Instructions to follow: Look through the data below, tally the lines where "south" occurs, and write the total alone.

Supplied data:
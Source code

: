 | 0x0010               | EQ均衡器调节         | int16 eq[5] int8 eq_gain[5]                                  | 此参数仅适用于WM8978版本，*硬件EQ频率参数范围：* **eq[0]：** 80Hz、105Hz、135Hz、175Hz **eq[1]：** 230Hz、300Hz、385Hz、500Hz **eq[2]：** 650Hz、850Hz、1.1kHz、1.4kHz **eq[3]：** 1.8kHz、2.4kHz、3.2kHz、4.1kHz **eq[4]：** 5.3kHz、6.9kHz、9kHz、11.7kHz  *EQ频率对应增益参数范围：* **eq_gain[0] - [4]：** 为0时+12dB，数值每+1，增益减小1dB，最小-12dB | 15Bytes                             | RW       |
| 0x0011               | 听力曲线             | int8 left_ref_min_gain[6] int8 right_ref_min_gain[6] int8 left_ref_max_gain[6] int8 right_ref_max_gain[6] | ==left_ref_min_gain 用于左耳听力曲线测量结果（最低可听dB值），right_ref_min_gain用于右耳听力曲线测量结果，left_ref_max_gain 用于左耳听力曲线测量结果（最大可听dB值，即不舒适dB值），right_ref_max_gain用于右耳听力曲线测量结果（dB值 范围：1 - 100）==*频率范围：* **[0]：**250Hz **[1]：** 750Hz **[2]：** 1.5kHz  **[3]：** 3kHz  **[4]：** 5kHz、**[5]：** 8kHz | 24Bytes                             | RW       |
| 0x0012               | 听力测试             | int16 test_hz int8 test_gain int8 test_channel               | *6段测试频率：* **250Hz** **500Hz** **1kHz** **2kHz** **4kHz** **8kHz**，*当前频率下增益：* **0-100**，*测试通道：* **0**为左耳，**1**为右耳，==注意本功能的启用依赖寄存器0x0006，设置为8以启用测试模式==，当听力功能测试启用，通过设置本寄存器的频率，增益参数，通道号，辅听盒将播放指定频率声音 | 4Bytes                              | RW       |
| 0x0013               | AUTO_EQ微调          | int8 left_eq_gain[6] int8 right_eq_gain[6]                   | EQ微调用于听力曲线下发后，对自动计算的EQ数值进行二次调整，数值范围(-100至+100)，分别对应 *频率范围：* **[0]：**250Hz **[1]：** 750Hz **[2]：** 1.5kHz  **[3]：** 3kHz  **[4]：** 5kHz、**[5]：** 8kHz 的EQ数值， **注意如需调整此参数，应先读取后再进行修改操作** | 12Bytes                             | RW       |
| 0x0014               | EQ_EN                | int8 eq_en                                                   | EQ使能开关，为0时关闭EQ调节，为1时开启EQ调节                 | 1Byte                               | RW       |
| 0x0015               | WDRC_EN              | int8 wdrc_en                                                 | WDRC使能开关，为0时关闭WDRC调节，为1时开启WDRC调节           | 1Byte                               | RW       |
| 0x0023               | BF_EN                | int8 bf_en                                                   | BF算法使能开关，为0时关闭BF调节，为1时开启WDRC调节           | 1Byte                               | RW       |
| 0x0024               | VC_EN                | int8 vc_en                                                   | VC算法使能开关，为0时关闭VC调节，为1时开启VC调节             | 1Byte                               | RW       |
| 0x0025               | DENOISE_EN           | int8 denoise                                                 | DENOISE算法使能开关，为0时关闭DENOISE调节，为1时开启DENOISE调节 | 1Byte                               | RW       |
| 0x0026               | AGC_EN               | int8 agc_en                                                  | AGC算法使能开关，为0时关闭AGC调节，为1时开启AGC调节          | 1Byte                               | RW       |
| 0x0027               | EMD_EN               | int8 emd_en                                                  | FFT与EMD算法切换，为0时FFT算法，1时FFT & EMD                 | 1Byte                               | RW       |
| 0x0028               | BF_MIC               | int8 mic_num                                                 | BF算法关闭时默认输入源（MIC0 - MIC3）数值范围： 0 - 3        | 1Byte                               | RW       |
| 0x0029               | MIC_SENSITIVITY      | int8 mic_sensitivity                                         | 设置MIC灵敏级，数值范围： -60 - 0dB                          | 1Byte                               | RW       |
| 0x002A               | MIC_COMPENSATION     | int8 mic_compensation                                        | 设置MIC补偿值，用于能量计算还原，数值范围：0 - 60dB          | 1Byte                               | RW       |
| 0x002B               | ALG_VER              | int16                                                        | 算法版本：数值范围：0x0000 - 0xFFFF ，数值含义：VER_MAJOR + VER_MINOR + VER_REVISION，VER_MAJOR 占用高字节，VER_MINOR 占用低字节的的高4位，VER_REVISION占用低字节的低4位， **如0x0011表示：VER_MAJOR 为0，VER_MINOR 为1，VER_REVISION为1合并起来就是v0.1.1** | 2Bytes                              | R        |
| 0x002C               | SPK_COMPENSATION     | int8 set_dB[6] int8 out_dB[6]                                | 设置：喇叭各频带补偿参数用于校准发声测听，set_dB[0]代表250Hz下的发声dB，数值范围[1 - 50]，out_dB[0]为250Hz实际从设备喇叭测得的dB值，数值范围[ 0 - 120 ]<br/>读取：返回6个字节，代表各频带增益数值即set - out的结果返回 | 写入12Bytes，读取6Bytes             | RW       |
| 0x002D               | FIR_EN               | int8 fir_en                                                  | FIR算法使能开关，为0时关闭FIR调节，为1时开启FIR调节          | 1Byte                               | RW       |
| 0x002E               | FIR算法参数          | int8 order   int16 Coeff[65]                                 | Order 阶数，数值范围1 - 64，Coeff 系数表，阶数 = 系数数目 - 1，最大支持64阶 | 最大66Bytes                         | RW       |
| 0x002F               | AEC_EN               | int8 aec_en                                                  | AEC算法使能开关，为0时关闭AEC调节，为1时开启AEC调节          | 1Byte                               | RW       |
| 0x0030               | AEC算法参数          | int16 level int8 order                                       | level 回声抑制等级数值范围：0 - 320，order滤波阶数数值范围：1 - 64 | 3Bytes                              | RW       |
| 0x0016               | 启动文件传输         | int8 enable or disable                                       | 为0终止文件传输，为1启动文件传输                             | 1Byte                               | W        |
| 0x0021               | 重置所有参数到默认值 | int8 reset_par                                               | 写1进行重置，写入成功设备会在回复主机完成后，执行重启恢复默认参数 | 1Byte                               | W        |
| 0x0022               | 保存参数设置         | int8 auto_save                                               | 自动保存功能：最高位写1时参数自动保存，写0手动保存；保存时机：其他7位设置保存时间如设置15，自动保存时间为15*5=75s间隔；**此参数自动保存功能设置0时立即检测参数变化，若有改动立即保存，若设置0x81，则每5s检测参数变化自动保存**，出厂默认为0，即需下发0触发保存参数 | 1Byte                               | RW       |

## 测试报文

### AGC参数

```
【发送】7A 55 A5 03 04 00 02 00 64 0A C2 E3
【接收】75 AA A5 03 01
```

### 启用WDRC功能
--
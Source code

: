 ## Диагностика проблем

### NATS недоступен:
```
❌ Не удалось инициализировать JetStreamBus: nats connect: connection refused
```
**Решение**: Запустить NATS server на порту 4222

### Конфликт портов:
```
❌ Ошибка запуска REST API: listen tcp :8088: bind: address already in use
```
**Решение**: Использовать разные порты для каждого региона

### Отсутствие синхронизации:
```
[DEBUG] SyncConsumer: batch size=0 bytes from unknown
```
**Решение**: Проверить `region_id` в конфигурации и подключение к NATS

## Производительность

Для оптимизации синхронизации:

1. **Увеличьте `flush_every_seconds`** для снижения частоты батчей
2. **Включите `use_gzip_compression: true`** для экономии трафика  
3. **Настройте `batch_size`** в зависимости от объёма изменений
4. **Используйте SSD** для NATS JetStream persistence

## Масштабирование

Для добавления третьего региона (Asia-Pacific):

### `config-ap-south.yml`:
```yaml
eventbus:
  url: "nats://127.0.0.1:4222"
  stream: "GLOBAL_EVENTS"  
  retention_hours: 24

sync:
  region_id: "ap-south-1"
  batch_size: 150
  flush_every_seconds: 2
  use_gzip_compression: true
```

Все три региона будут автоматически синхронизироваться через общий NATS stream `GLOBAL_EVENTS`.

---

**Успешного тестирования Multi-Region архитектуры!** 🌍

Task result: 2